§ **WORK REQUIRED**:
Look through the records below for the line with "fullname: Robert Peschi" and the line with "--- abstract", then return those lines and all lines between, exactly.

Stored data
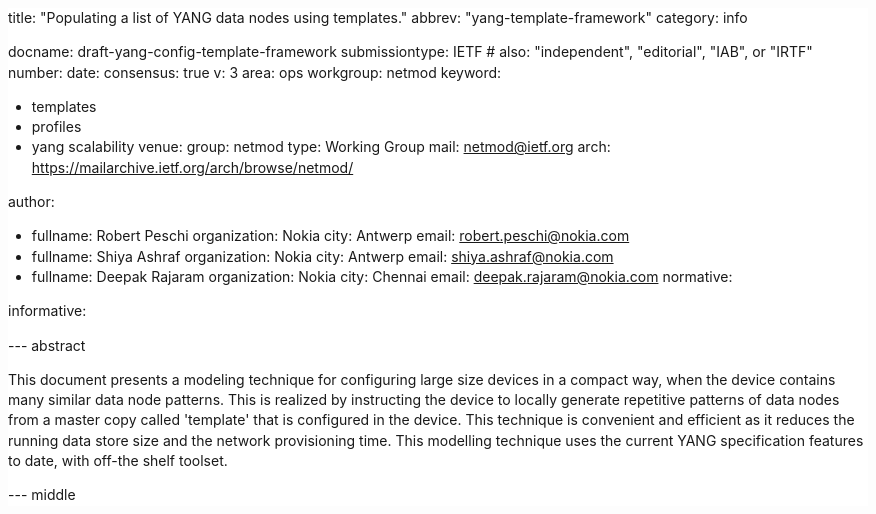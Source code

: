 title: "Populating a list of YANG data nodes using templates."
abbrev: "yang-template-framework"
category: info

docname: draft-yang-config-template-framework
submissiontype: IETF  # also: "independent", "editorial", "IAB", or "IRTF"
number:
date:
consensus: true
v: 3
area: ops
workgroup: netmod
keyword:
 - templates
 - profiles
 - yang scalability
venue:
  group: netmod
  type: Working Group
  mail: netmod@ietf.org
  arch: https://mailarchive.ietf.org/arch/browse/netmod/


author:
 
 -
    fullname: Robert Peschi
    organization: Nokia
    city: Antwerp
    email: robert.peschi@nokia.com
 -
    fullname: Shiya Ashraf
    organization: Nokia
    city: Antwerp
    email: shiya.ashraf@nokia.com
 -
    fullname: Deepak Rajaram
    organization: Nokia
    city: Chennai
    email: deepak.rajaram@nokia.com
normative:

informative:


--- abstract

This document presents a modeling technique for configuring large size devices in a compact way, when the device contains many similar data node patterns. This is realized by instructing the device to locally generate repetitive patterns of data nodes from a master copy called 'template' that is configured in the device. This technique is convenient and efficient as it reduces the running data store size and the network provisioning time. This modelling technique uses the current YANG specification features to date, with off-the shelf toolset. 

--- middle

§ **SOLUTION FOR THIS TASK**:
    fullname: Robert Peschi
    organization: Nokia
    city: Antwerp
    email: robert.peschi@nokia.com
 -
    fullname: Shiya Ashraf
    organization: Nokia
    city: Antwerp
    email: shiya.ashraf@nokia.com
 -
    fullname: Deepak Rajaram
    organization: Nokia
    city: Chennai
    email: deepak.rajaram@nokia.com
normative:

informative:


--- abstract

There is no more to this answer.